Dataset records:
- Opening Delimiter -

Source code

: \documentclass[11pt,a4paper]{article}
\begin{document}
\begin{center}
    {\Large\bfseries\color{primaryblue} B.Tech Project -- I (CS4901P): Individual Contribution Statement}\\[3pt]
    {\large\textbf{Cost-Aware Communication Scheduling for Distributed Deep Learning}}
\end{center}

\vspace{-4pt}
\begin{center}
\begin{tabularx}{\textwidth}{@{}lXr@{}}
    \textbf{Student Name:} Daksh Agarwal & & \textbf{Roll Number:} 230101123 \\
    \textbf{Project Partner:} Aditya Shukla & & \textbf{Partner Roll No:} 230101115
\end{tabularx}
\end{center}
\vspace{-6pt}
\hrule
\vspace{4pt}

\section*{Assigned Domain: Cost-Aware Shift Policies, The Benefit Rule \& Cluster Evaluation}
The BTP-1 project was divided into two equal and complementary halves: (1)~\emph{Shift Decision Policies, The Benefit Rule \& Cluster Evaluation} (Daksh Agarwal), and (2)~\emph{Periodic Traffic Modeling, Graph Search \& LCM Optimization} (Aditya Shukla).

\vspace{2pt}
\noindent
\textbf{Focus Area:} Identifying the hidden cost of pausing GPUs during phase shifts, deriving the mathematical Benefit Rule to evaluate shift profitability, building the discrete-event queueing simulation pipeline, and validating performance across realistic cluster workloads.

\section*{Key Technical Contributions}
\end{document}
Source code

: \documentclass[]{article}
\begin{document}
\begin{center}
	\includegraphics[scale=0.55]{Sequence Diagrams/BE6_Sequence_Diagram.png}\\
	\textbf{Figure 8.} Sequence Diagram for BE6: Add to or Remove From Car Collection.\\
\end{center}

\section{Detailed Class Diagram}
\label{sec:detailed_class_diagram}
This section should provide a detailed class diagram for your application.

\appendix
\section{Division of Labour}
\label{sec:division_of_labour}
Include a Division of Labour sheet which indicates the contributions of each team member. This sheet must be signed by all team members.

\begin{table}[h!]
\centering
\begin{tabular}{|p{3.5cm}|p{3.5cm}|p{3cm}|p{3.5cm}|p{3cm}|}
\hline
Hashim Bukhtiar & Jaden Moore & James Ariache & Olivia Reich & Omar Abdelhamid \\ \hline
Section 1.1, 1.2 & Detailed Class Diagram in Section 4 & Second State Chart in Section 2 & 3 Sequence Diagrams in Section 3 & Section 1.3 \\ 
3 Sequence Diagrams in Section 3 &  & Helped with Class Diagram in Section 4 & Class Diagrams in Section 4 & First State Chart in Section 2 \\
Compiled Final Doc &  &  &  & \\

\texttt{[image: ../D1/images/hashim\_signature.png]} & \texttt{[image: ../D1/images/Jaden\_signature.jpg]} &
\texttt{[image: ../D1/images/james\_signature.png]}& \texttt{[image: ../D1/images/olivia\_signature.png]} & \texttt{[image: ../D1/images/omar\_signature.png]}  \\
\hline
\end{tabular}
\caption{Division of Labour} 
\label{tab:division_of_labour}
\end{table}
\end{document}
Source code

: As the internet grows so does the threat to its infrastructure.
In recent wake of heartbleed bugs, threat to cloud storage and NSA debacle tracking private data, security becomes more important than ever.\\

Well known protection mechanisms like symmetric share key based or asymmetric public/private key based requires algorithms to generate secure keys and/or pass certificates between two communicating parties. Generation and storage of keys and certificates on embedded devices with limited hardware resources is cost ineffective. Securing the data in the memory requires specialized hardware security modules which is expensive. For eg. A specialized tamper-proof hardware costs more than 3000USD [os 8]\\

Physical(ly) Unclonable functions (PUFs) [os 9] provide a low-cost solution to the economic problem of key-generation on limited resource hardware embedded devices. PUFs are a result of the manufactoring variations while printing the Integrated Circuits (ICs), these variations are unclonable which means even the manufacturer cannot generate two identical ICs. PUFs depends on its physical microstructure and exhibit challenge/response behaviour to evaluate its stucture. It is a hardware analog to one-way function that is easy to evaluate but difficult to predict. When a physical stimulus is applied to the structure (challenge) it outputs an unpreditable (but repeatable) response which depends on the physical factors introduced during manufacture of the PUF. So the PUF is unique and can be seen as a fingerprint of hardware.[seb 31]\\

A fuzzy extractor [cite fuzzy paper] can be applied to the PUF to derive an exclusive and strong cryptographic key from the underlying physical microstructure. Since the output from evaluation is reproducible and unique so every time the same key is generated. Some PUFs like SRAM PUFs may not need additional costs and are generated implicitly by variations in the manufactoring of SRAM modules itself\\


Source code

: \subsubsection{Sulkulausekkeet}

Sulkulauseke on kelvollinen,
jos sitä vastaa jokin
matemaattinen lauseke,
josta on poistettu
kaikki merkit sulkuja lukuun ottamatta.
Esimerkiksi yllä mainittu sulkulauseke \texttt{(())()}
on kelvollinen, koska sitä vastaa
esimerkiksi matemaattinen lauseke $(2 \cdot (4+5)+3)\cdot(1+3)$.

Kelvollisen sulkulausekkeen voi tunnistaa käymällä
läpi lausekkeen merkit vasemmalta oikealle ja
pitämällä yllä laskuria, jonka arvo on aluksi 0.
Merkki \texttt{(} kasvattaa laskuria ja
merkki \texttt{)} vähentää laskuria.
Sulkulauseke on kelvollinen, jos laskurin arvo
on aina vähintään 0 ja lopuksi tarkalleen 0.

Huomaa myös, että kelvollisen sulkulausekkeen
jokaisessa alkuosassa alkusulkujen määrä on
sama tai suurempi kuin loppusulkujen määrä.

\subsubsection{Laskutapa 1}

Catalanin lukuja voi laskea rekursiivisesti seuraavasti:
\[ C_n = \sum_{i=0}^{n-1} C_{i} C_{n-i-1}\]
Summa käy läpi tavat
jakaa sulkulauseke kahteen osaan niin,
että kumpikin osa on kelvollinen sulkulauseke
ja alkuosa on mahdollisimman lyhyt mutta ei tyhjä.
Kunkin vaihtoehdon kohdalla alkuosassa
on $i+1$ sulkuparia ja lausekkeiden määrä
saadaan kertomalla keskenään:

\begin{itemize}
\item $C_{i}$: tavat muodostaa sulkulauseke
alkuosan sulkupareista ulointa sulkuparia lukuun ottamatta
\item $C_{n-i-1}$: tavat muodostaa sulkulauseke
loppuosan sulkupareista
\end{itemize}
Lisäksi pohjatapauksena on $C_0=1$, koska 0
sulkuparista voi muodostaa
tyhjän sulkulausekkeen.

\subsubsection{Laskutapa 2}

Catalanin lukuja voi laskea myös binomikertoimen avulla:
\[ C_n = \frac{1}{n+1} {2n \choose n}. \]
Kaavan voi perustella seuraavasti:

- Closing Delimiter -

WHAT NEEDS TO BE DONE:
Copy every line of the entries above in which "private" occurs.

RESPONSE FOR THIS EXERCISE:
In recent wake of heartbleed bugs, threat to cloud storage and NSA debacle tracking private data, security becomes more important than ever.\\
Well known protection mechanisms like symmetric share key based or asymmetric public/private key based requires algorithms to generate secure keys and/or pass certificates between two communicating parties. Generation and storage of keys and certificates on embedded devices with limited hardware resources is cost ineffective. Securing the data in the memory requires specialized hardware security modules which is expensive. For eg. A specialized tamper-proof hardware costs more than 3000USD [os 8]\\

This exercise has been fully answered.